→ What is required
The reply should consist of the entire listing, word for word.

>>>

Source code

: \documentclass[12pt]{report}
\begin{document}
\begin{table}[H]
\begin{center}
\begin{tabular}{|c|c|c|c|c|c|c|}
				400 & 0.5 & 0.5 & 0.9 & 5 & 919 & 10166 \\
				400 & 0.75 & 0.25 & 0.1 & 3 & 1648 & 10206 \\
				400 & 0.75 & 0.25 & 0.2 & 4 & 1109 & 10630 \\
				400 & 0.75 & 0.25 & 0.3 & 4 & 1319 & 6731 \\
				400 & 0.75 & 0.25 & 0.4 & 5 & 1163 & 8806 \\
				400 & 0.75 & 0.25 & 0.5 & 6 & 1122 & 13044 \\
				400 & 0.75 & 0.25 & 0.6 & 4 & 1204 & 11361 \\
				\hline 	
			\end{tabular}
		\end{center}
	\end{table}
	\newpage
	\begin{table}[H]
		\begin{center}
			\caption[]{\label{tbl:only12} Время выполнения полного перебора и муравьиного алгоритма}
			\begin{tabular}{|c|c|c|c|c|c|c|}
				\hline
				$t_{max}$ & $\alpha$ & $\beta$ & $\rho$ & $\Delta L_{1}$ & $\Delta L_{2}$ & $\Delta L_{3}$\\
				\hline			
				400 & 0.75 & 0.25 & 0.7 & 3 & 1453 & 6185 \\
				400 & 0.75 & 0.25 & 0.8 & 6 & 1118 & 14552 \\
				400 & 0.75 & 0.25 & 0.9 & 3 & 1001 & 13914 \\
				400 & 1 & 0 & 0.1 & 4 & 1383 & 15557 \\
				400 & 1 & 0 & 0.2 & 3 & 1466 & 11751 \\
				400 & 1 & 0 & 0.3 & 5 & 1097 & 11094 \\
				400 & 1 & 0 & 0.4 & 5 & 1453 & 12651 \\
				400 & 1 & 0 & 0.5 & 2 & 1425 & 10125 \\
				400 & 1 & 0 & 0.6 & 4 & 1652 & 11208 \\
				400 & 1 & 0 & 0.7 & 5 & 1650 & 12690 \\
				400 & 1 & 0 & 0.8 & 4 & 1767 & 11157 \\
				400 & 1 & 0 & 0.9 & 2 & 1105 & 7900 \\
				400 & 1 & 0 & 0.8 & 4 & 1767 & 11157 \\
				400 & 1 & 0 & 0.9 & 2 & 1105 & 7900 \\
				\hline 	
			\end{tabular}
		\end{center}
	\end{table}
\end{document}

<<<

→ Response area
Source code

: \documentclass[12pt]{report}
\begin{document}
\begin{table}[H]
\begin{center}
\begin{tabular}{|c|c|c|c|c|c|c|}
				400 & 0.5 & 0.5 & 0.9 & 5 & 919 & 10166 \\
				400 & 0.75 & 0.25 & 0.1 & 3 & 1648 & 10206 \\
				400 & 0.75 & 0.25 & 0.2 & 4 & 1109 & 10630 \\
				400 & 0.75 & 0.25 & 0.3 & 4 & 1319 & 6731 \\
				400 & 0.75 & 0.25 & 0.4 & 5 & 1163 & 8806 \\
				400 & 0.75 & 0.25 & 0.5 & 6 & 1122 & 13044 \\
				400 & 0.75 & 0.25 & 0.6 & 4 & 1204 & 11361 \\
				\hline 	
			\end{tabular}
		\end{center}
	\end{table}
	\newpage
	\begin{table}[H]
		\begin{center}
			\caption[]{\label{tbl:only12} Время выполнения полного перебора и муравьиного алгоритма}
			\begin{tabular}{|c|c|c|c|c|c|c|}
				\hline
				$t_{max}$ & $\alpha$ & $\beta$ & $\rho$ & $\Delta L_{1}$ & $\Delta L_{2}$ & $\Delta L_{3}$\\
				\hline			
				400 & 0.75 & 0.25 & 0.7 & 3 & 1453 & 6185 \\
				400 & 0.75 & 0.25 & 0.8 & 6 & 1118 & 14552 \\
				400 & 0.75 & 0.25 & 0.9 & 3 & 1001 & 13914 \\
				400 & 1 & 0 & 0.1 & 4 & 1383 & 15557 \\
				400 & 1 & 0 & 0.2 & 3 & 1466 & 11751 \\
				400 & 1 & 0 & 0.3 & 5 & 1097 & 11094 \\
				400 & 1 & 0 & 0.4 & 5 & 1453 & 12651 \\
				400 & 1 & 0 & 0.5 & 2 & 1425 & 10125 \\
				400 & 1 & 0 & 0.6 & 4 & 1652 & 11208 \\
				400 & 1 & 0 & 0.7 & 5 & 1650 & 12690 \\
				400 & 1 & 0 & 0.8 & 4 & 1767 & 11157 \\
				400 & 1 & 0 & 0.9 & 2 & 1105 & 7900 \\
				400 & 1 & 0 & 0.8 & 4 & 1767 & 11157 \\
				400 & 1 & 0 & 0.9 & 2 & 1105 & 7900 \\
				\hline 	
			\end{tabular}
		\end{center}
	\end{table}
\end{document}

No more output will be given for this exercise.